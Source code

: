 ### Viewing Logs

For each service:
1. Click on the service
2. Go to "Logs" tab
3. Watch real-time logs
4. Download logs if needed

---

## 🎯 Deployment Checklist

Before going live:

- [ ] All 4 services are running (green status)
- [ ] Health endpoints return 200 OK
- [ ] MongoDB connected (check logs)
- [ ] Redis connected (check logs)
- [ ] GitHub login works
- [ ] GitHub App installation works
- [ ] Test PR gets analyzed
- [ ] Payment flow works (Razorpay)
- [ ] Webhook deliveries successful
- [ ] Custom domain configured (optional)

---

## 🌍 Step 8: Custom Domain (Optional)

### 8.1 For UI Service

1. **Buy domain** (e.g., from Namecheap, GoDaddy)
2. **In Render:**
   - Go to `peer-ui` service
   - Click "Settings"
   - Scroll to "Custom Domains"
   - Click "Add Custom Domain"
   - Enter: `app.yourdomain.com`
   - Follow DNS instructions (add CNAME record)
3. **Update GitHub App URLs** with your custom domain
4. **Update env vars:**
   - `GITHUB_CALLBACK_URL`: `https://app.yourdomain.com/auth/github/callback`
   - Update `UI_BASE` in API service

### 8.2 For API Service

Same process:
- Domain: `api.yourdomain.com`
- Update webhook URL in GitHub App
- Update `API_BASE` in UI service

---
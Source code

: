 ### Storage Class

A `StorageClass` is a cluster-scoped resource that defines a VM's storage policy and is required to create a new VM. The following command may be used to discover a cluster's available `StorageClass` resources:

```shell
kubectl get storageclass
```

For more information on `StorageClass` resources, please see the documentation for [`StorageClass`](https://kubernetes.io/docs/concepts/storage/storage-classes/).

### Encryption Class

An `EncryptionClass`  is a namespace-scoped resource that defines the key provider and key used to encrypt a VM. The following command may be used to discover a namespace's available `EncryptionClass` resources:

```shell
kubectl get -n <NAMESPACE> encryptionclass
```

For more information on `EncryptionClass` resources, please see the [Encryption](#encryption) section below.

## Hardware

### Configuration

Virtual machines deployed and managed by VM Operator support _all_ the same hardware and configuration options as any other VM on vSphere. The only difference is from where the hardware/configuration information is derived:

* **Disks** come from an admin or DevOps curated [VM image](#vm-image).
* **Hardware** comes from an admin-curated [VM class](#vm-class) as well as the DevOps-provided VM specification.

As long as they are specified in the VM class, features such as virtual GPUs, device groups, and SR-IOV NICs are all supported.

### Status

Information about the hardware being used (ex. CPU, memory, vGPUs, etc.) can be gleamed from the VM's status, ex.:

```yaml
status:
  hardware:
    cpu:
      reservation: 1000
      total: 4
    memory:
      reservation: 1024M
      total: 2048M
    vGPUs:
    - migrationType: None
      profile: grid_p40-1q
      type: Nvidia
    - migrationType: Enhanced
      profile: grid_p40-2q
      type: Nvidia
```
============================================================
▶ Exercise instructions
Check each line in the records above for the word "reservation". Return those that have it.

▶ Reply to the task
      reservation: 1000
      reservation: 1024M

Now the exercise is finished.